Russian regions present new possibilities for food firms

By Jess Halliday

- Last updated on GMT

Related tags: National starch, Russia

Russian regions present new possibilities for food firms
The high potential of the Russian market is no longer centered solely on Moscow and St Petersburg, according to National Starch Food Innovation, but prosperity in the regions is opening up broader opportunities.

Income in Russia has soared from an average of US$1185 per capita in 2001 to US$4803 per capita in 2007 – and this impressive growth translates into an emerging middle class, higher disposable incomes, and a new set of consumer demands for food firms to cater to.

National Starch Food Innovation has been present in Russia for about ten years, Thomas Barth, sales manager for Central and Emerging Europe, told FoodNavigator.com. Although it has always had sales staff on the ground there, the company has just appointed a new regional sales manager for Russia, Kazakhstan and Belarus, Tatiana Matveeva.

“The food industry has been very focused on Greater Moscow and the south west, around St Petersburg,”​ said Barth. “Now there are other interesting regions like Volga, Siberia, southern Russia and the Urals.”

This makes up “quite a sizeable market in terms of consumer living”​, as people have prospered in the last few years and the middle class has grown.

Indeed after opening its first store in Moscow this year, French retailer Carrefour is understood to be planning more outlets in 20 cities across the country.

This decentralisation of affluence away from the two metropolitan hubs has played a part in National Starch’s decision to increase its sales force and cover more ground.
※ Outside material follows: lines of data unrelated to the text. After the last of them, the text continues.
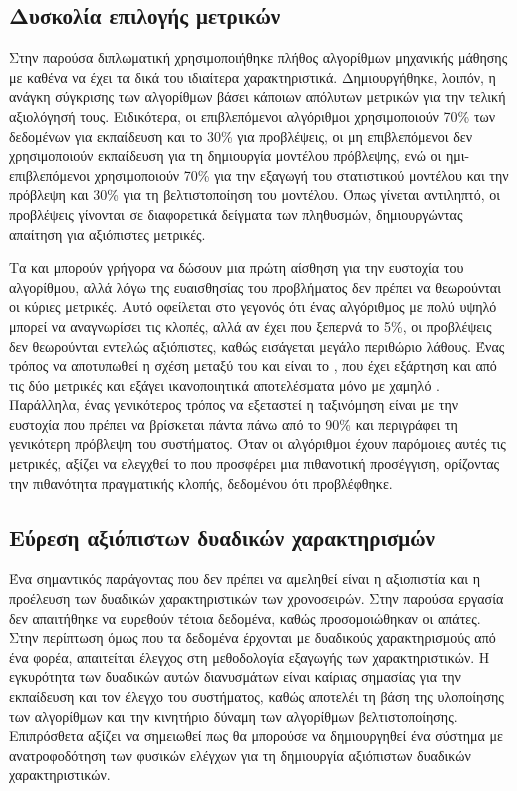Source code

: \subsection{Δυσκολία επιλογής μετρικών}
Στην παρούσα διπλωματική χρησιμοποιήθηκε πλήθος αλγορίθμων μηχανικής μάθησης με καθένα να έχει τα δικά του ιδιαίτερα χαρακτηριστικά. Δημιουργήθηκε, λοιπόν, η ανάγκη σύγκρισης των αλγορίθμων βάσει κάποιων απόλυτων μετρικών για την τελική αξιολόγησή τους. Ειδικότερα, οι επιβλεπόμενοι αλγόριθμοι χρησιμοποιούν 70\% των δεδομένων για εκπαίδευση και το 30\% για προβλέψεις, οι μη επιβλεπόμενοι δεν χρησιμοποιούν εκπαίδευση για τη δημιουργία μοντέλου πρόβλεψης, ενώ οι ημι-επιβλεπόμενοι χρησιμοποιούν 70\% για την εξαγωγή του στατιστικού μοντέλου και την πρόβλεψη και 30\% για τη βελτιστοποίηση του μοντέλου. Όπως γίνεται αντιληπτό, οι προβλέψεις γίνονται σε διαφορετικά δείγματα των πληθυσμών, δημιουργώντας απαίτηση για αξιόπιστες μετρικές.\par
Τα  και  μπορούν γρήγορα να δώσουν μια πρώτη αίσθηση για την ευστοχία του αλγορίθμου, αλλά λόγω της ευαισθησίας του προβλήματος δεν πρέπει να θεωρούνται οι κύριες μετρικές. Αυτό οφείλεται στο γεγονός ότι ένας αλγόριθμος με πολύ υψηλό  μπορεί να αναγνωρίσει τις κλοπές, αλλά αν έχει  που ξεπερνά το 5\%, οι προβλέψεις δεν θεωρούνται εντελώς αξιόπιστες, καθώς εισάγεται μεγάλο περιθώριο λάθους. Ένας τρόπος να αποτυπωθεί η σχέση μεταξύ του  και  είναι το , που έχει εξάρτηση και από τις δύο μετρικές και εξάγει ικανοποιητικά αποτελέσματα μόνο με χαμηλό . Παράλληλα, ένας γενικότερος τρόπος να εξεταστεί η ταξινόμηση είναι με την ευστοχία  που πρέπει να βρίσκεται πάντα πάνω από το 90\% και περιγράφει τη γενικότερη πρόβλεψη του συστήματος. Όταν οι αλγόριθμοι έχουν παρόμοιες αυτές τις μετρικές, αξίζει να ελεγχθεί το  που προσφέρει μια πιθανοτική προσέγγιση, ορίζοντας την πιθανότητα πραγματικής κλοπής, δεδομένου ότι προβλέφθηκε.
\subsection{Εύρεση αξιόπιστων δυαδικών χαρακτηρισμών}
Ένα σημαντικός παράγοντας που δεν πρέπει να αμεληθεί είναι η αξιοπιστία και η προέλευση των δυαδικών χαρακτηριστικών των χρονοσειρών. Στην παρούσα εργασία δεν απαιτήθηκε να ευρεθούν τέτοια δεδομένα, καθώς προσομοιώθηκαν οι απάτες. Στην περίπτωση όμως που τα δεδομένα έρχονται με δυαδικούς χαρακτηρισμούς από ένα φορέα, απαιτείται έλεγχος στη μεθοδολογία εξαγωγής των χαρακτηριστικών. Η εγκυρότητα των δυαδικών αυτών διανυσμάτων είναι καίριας σημασίας για την εκπαίδευση και τον έλεγχο του συστήματος, καθώς αποτελέι τη βάση της υλοποίησης των αλγορίθμων και την κινητήριο δύναμη των αλγορίθμων βελτιστοποίησης. Επιπρόσθετα αξίζει να σημειωθεί πως θα μπορούσε να δημιουργηθεί ένα σύστημα με ανατροφοδότηση των φυσικών ελέγχων για τη δημιουργία αξιόπιστων δυαδικών χαρακτηριστικών.\par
“Russia is just big,”​ he said. “Even from A to B in Moscow is a long way.”

Where international meets local

Barth said that Russia is highly competitive because of the size and importance of the market. The major international companies entered early, and that has translated into sales potential for ingredients firms who import or have operations on the ground.

Despite the new spending powder, affordability is still an important driver for various industries. However quality and availability are also increasing in importance, and there is demand for more sophisticated and convenient consumer products.

That makes for some different discussions between ingredients suppliers and their customers. “Before it was price price, cost cost. Now we are talking about sophisticated food categories”.

Certainly in Moscow and St Petersburg, consumers are tending to travel more and bring back tastes of foreign food, such as Mediterranean-style cuisine and foods marked as organic, alongside traditional Russian tastes.

“In a Moscow supermarket you can see the same foods as you see in London.”

Nonetheless, National Starch does not just serve the multinationals – even though it may build relations with them in other market and be able to translate that into other countries like Russia.

Barth noted that there are some very successful local companies and some, like dairy firm WimmBillDann, are market leaders.

The future

Over the next five to ten years there is an expectation that the Russian potential will continue to grow, necessitating more resources on the ground.

“It is important to make sure you get more resources to serve the market and care for more customers,”​ said Barth.

National Starch does not presently manufacture its ingredients in Russia, but imports them from other sites – and setting up a facility is not in the plans for the short- to medium-term.

“It is very far-thinking,”​ Barth said, but added “we may need to consider it in the future.”